Editor's note: Kevin and Dave roamed Bruce Randolph Avenue and talked to most everyone they saw. Every day during Street Week, we're rolling out mini profiles of the everyday heroes they found. Find more here.
It was time for the third prayer of Salat, the daily prayers for Muslims. Muhammad and his wife happened to be driving east down Bruce Randolph Avenue. They stopped at the mosque because it was there.
"As a Muslim, we can pray in any mosque. Doesn't matter. I mean, you don't have to be any kind of a member," Muhammad said in a soft voice. "If it's a mosque, you can stop, pray, and go. And that's very nice, to be able to do it."

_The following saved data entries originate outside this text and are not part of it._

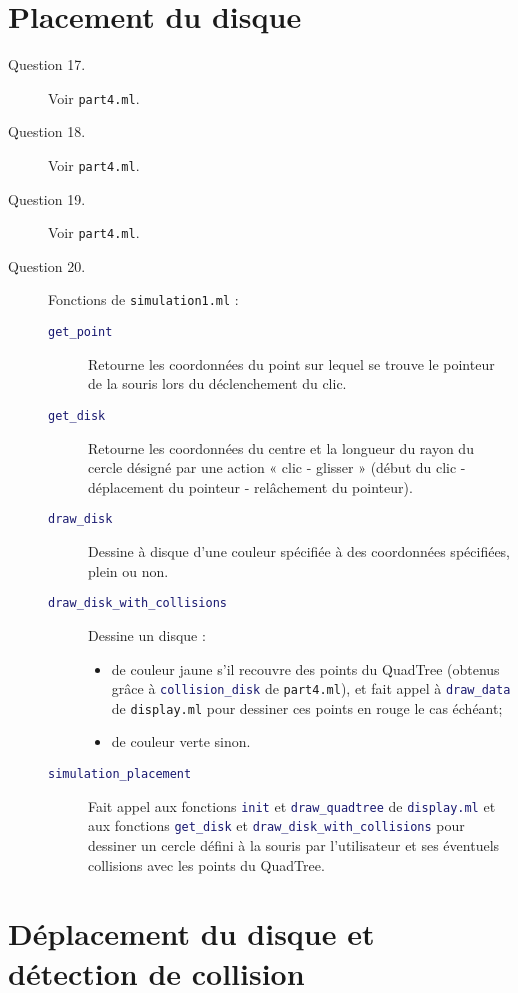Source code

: \documentclass[11pt]{scrartcl}
\newcommand{\functionname}[1]{\texttt{\textcolor{MidnightBlue}{#1}}}
\newcommand{\filename}[1]{\texttt{\textcolor{RawSienna}{#1}}}
\begin{document}
\section{Placement du disque}

\begin{description}
\item[Question 17.] Voir \filename{part4.ml}.

\item[Question 18.] Voir \filename{part4.ml}.

\item[Question 19.] Voir \filename{part4.ml}.

\item[Question 20.] Fonctions de \filename{simulation1.ml} :
\begin{description}
\item[\functionname{get_point}] Retourne les coordonnées du point sur lequel se trouve le pointeur de la souris lors du déclenchement du clic.
\item[\functionname{get_disk}] Retourne les coordonnées du centre et la longueur du rayon du cercle désigné par une action « clic - glisser » (début du clic - déplacement du pointeur - relâchement du pointeur).
\item[\functionname{draw_disk}] Dessine à disque d'une couleur spécifiée à des coordonnées spécifiées, plein ou non.
\item[\functionname{draw_disk_with_collisions}] Dessine un disque :
\begin{itemize}
\item de couleur jaune s'il recouvre des points du QuadTree (obtenus grâce à \functionname{collision_disk} de \filename{part4.ml}), et fait appel à \functionname{draw_data} de \filename{display.ml} pour dessiner ces points en rouge le cas échéant;
\item de couleur verte sinon.
\end{itemize}
\item[\functionname{simulation_placement}] Fait appel aux fonctions \functionname{init} et \functionname{draw_quadtree} de \functionname{display.ml} et aux fonctions \functionname{get_disk} et \functionname{draw_disk_with_collisions} pour dessiner un cercle défini à la souris par l'utilisateur et ses éventuels collisions avec les points du QuadTree.
\end{description}
\end{description}

\section{Déplacement du disque et détection de collision}
\end{document}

Muhammad did not want to have his picture taken or share his last name. But he had no problem sharing his faith -- with a stranger holding a microphone to his face, yes, but with others who he had never laid eyes on, too. He had been driving down Bruce, and mere minutes later, Muhammad was on his knees, shoes off and socks on, praying next to a stranger and a brother.

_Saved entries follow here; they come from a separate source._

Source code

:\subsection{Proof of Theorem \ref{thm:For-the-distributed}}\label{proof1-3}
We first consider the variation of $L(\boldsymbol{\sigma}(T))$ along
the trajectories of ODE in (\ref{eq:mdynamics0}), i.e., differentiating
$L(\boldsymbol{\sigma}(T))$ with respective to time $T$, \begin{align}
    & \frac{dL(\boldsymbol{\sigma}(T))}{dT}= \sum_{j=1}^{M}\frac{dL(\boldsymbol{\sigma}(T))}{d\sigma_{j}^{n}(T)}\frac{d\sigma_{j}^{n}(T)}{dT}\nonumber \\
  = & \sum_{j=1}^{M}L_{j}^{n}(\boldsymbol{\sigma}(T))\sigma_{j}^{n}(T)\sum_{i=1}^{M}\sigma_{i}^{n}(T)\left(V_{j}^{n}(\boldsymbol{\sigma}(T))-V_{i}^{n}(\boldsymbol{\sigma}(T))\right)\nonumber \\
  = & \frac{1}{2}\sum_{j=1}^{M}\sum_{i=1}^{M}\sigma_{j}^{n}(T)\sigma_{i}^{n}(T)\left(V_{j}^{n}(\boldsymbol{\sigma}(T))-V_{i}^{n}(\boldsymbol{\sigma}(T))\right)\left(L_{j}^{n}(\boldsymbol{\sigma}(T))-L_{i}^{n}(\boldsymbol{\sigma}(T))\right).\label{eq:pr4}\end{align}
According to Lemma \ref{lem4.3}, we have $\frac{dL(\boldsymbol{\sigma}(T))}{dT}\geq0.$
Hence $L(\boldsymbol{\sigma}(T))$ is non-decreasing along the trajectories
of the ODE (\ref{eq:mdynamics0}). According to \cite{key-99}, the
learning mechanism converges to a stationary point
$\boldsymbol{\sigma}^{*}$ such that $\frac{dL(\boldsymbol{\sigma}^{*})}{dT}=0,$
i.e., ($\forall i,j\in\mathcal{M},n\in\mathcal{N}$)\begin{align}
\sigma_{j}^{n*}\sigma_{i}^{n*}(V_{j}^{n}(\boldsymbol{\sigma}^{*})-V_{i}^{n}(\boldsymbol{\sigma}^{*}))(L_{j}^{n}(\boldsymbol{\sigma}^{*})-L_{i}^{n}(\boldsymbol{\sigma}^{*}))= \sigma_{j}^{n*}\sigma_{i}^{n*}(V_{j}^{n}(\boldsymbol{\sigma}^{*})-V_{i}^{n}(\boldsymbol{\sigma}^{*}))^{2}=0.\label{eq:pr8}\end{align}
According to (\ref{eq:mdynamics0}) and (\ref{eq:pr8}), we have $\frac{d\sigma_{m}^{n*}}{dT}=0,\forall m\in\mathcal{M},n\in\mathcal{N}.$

"This guy I never met him. We met, pray together. 'Salaam, salaam.' That's it, as if I know him for a long time," said Muhammad.
We're at Masjid Taqwa, also known as the Northeast Denver Islamic Center, on the corner of Bruce Randolph and Albion Street. The mosque is catty-corner from a church that will give way to a cache of new townhomes. The development was controversial -- the mosque's patrons and neighbors feared displacement from gentrification, but the local imam worked with homebuilders on a compromise that ended with a commitment to affordable housing.
Muhammad had heard something here or there about the controversy-turned-compromise -- a rarity in Denver development. But he doesn't really keep tabs on that sort of thing, he said. He was there to pray.